AI21 Labs models

AI21 Labs models on Vertex AI offer fully managed and serverless models as APIs. To use a AI21 Labs model on Vertex AI, send a request directly to the Vertex AI API endpoint. Because AI21 Labs models use a managed API, there's no need to provision or manage infrastructure.

You can stream your responses to reduce the end-user latency perception. A streamed response uses server-sent events (SSE) to incrementally stream the response.

You pay for AI21 Labs models as you use them (pay as you go). For pay-as-you-go pricing, see AI21 Labs model pricing on the Vertex AI pricing page.

Available AI21 Labs models

The following models are available from AI21 Labs to use in Vertex AI. To access a AI21 Labs model, go to its Model Garden model card.

Jamba 1.5 Mini

AI21 Labs's Jamba 1.5 Mini is a small foundation model built from a hybrid architecture that leverages the Mamba architecture and Transformer architecture to achieve leading quality at a competitive price.

With the SSM-Transformer hybrid architecture and a 256,000 context window, Jamba 1.5 Mini efficiently solves a variety of text generation and text comprehension enterprise use cases.

Jamba 1.5 Mini is ideal for enterprise workflows with tasks that are data-heavy and require a model that can ingest a large amount of information to produce an accurate and thorough response, such as summarizing lengthy documents or enabling question answering across an extensive organizational knowledge base. Jamba 1.5 Mini is well balanced across quality, throughput, and low cost.

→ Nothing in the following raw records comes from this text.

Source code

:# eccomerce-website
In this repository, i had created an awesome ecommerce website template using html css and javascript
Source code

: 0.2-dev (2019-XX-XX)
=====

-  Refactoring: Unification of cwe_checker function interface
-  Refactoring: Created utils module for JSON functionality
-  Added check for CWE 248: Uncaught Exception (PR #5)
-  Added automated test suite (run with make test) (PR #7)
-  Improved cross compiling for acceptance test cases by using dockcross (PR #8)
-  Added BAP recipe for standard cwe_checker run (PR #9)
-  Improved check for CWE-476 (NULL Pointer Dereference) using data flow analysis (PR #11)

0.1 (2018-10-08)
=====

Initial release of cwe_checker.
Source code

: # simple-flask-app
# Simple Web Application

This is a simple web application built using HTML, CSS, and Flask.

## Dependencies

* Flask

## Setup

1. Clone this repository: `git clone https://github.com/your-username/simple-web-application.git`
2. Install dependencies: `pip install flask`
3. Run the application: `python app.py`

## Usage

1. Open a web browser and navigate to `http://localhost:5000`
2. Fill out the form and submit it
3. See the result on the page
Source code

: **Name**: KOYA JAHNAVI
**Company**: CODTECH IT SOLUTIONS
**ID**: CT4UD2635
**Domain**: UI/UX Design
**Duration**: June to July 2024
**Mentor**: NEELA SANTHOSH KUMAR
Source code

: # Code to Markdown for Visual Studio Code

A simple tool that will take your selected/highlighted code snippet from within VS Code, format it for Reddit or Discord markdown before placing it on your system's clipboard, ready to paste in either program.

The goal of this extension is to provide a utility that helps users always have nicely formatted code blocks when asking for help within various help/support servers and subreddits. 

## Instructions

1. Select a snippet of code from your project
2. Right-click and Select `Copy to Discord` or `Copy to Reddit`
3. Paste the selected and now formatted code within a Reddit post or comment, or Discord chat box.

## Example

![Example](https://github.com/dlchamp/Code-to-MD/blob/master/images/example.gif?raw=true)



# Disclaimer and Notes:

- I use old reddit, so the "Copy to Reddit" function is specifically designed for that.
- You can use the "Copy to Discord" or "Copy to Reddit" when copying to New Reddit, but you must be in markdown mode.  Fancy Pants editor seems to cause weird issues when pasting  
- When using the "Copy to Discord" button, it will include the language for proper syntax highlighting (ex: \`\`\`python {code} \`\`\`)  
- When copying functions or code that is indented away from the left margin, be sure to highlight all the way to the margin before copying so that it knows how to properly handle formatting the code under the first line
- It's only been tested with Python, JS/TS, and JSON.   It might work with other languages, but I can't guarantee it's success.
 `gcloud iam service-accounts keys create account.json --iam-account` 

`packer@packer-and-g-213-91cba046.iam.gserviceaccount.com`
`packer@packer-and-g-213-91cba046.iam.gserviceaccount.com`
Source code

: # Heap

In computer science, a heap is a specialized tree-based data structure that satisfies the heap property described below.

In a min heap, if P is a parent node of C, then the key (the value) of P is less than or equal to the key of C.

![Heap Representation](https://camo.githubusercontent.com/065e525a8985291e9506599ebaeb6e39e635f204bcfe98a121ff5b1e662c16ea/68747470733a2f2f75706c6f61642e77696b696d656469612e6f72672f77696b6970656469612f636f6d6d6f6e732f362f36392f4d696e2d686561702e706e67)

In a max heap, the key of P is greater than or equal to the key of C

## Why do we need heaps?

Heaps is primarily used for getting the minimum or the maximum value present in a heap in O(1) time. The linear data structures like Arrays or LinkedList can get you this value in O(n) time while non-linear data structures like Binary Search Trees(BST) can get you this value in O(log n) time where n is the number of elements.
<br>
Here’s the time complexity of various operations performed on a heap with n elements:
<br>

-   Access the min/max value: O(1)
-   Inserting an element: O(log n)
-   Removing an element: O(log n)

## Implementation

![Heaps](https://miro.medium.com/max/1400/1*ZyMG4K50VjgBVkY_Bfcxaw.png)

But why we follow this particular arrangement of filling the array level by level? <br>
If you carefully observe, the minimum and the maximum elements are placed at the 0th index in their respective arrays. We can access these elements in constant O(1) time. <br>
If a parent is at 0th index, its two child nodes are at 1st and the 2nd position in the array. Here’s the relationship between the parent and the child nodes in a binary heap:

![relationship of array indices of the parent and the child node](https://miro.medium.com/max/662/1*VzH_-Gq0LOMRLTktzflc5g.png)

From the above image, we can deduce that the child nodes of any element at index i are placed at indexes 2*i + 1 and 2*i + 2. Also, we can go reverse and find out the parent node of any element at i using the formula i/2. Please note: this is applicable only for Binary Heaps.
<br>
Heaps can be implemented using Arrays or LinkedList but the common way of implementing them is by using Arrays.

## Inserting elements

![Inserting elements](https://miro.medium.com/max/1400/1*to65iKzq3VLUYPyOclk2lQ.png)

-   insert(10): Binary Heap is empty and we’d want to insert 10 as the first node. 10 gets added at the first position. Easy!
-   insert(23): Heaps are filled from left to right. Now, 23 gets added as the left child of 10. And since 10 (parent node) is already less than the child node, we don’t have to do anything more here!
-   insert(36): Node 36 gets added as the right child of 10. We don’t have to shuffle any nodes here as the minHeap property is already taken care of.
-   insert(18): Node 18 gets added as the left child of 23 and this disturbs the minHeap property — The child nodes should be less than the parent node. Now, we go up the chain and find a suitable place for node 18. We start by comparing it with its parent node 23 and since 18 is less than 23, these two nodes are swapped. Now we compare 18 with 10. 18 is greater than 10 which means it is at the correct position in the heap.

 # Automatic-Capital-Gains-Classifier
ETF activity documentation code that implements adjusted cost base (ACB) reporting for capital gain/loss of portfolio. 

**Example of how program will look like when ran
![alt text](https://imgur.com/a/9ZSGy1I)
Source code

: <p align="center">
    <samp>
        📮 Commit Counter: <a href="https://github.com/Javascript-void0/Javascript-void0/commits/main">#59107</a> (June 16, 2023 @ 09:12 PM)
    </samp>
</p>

Go to the Jamba 1.5 Mini model card

Jamba 1.5 Large

AI21 Labs's Jamba 1.5 Large is a foundation model built from a hybrid architecture that leverages the Mamba architecture and Transformer architecture to achieve leading quality at a competitive price.

With the SSM-Transformer hybrid architecture and a 256,000 context window, Jamba 1.5 Large efficiently solves a variety of text generation and text comprehension enterprise use cases. Jamba 1.5 Large has 94 B active parameters and 398 B total parameters lead to highly accuracy in responses.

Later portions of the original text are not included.